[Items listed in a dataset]
BEGIN

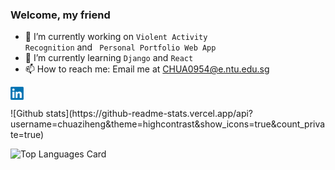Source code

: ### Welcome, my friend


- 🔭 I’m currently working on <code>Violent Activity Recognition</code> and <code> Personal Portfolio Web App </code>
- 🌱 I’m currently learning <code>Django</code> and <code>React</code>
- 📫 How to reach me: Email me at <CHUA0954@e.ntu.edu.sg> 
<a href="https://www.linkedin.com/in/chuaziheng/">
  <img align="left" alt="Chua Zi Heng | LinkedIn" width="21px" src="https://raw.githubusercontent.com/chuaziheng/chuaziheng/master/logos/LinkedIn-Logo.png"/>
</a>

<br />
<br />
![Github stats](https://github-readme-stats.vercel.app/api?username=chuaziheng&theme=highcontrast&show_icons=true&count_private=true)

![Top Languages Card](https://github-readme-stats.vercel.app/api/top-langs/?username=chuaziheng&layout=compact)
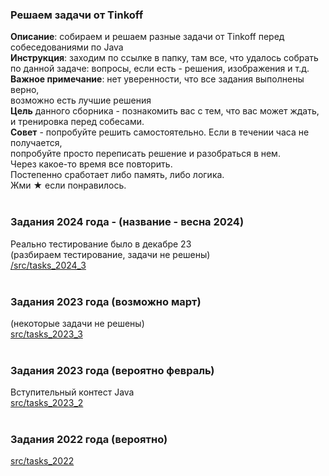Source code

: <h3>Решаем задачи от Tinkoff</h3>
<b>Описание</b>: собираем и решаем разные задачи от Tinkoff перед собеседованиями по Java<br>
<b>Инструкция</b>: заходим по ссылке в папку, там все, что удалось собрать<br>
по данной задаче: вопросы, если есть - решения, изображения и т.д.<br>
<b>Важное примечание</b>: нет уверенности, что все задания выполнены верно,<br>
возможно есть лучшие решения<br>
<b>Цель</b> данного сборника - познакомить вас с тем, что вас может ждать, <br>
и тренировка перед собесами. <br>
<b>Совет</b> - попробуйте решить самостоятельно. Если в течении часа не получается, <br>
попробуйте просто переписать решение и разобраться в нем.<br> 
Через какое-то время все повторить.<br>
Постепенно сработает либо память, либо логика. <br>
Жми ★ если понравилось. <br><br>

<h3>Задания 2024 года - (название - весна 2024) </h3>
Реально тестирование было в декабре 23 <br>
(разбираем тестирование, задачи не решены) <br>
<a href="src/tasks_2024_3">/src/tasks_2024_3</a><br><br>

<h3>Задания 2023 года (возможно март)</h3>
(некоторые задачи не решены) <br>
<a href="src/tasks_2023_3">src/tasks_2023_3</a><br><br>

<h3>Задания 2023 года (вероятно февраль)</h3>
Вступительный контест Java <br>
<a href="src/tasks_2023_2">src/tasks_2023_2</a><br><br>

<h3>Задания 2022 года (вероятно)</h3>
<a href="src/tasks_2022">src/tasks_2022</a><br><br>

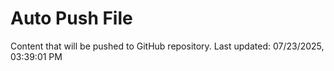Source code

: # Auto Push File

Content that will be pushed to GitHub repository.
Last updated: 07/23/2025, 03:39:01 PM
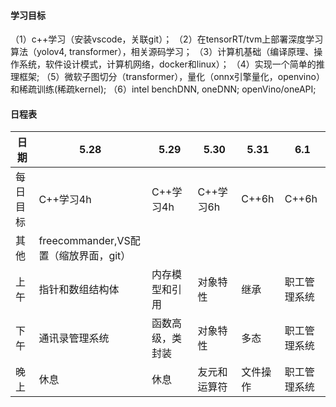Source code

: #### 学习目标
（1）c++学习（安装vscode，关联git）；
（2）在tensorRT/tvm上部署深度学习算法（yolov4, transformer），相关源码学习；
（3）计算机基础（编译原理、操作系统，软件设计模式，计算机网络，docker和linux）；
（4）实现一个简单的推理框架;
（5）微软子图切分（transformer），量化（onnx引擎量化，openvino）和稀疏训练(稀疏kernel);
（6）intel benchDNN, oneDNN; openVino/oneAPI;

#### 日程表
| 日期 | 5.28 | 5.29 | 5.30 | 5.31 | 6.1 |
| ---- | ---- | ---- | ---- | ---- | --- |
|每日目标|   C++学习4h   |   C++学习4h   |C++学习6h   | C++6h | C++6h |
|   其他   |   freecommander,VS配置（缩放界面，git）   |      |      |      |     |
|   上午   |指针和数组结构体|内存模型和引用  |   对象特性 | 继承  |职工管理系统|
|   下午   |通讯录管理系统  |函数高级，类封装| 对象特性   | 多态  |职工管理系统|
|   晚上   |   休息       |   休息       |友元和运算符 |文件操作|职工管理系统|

END

▸ TASK ITEM:
Set the pictures aside and transcribe the data above exactly.

▸ EXERCISE SOLUTION:
Source code

: ### Welcome, my friend


- 🔭 I’m currently working on <code>Violent Activity Recognition</code> and <code> Personal Portfolio Web App </code>
- 🌱 I’m currently learning <code>Django</code> and <code>React</code>
- 📫 How to reach me: Email me at <CHUA0954@e.ntu.edu.sg> 
<a href="https://www.linkedin.com/in/chuaziheng/">
  <img align="left" alt="Chua Zi Heng | LinkedIn" width="21px" src="https://raw.githubusercontent.com/chuaziheng/chuaziheng/master/logos/LinkedIn-Logo.png"/>
</a>

<br />
<br />
![Github stats](https://github-readme-stats.vercel.app/api?username=chuaziheng&theme=highcontrast&show_icons=true&count_private=true)

![Top Languages Card](https://github-readme-stats.vercel.app/api/top-langs/?username=chuaziheng&layout=compact)
Source code

: <h3>Решаем задачи от Tinkoff</h3>
<b>Описание</b>: собираем и решаем разные задачи от Tinkoff перед собеседованиями по Java<br>
<b>Инструкция</b>: заходим по ссылке в папку, там все, что удалось собрать<br>
по данной задаче: вопросы, если есть - решения, изображения и т.д.<br>
<b>Важное примечание</b>: нет уверенности, что все задания выполнены верно,<br>
возможно есть лучшие решения<br>
<b>Цель</b> данного сборника - познакомить вас с тем, что вас может ждать, <br>
и тренировка перед собесами. <br>
<b>Совет</b> - попробуйте решить самостоятельно. Если в течении часа не получается, <br>
попробуйте просто переписать решение и разобраться в нем.<br> 
Через какое-то время все повторить.<br>
Постепенно сработает либо память, либо логика. <br>
Жми ★ если понравилось. <br><br>

<h3>Задания 2024 года - (название - весна 2024) </h3>
Реально тестирование было в декабре 23 <br>
(разбираем тестирование, задачи не решены) <br>
<a href="src/tasks_2024_3">/src/tasks_2024_3</a><br><br>

<h3>Задания 2023 года (возможно март)</h3>
(некоторые задачи не решены) <br>
<a href="src/tasks_2023_3">src/tasks_2023_3</a><br><br>

<h3>Задания 2023 года (вероятно февраль)</h3>
Вступительный контест Java <br>
<a href="src/tasks_2023_2">src/tasks_2023_2</a><br><br>

<h3>Задания 2022 года (вероятно)</h3>
<a href="src/tasks_2022">src/tasks_2022</a><br><br>

Source code

: # Auto Push File

Content that will be pushed to GitHub repository.
Last updated: 07/23/2025, 03:39:01 PM
Source code

: #### 学习目标
（1）c++学习（安装vscode，关联git）；
（2）在tensorRT/tvm上部署深度学习算法（yolov4, transformer），相关源码学习；
（3）计算机基础（编译原理、操作系统，软件设计模式，计算机网络，docker和linux）；
（4）实现一个简单的推理框架;
（5）微软子图切分（transformer），量化（onnx引擎量化，openvino）和稀疏训练(稀疏kernel);
（6）intel benchDNN, oneDNN; openVino/oneAPI;

#### 日程表
| 日期 | 5.28 | 5.29 | 5.30 | 5.31 | 6.1 |
| ---- | ---- | ---- | ---- | ---- | --- |
|每日目标|   C++学习4h   |   C++学习4h   |C++学习6h   | C++6h | C++6h |
|   其他   |   freecommander,VS配置（缩放界面，git）   |      |      |      |     |
|   上午   |指针和数组结构体|内存模型和引用  |   对象特性 | 继承  |职工管理系统|
|   下午   |通讯录管理系统  |函数高级，类封装| 对象特性   | 多态  |职工管理系统|
|   晚上   |   休息       |   休息       |友元和运算符 |文件操作|职工管理系统|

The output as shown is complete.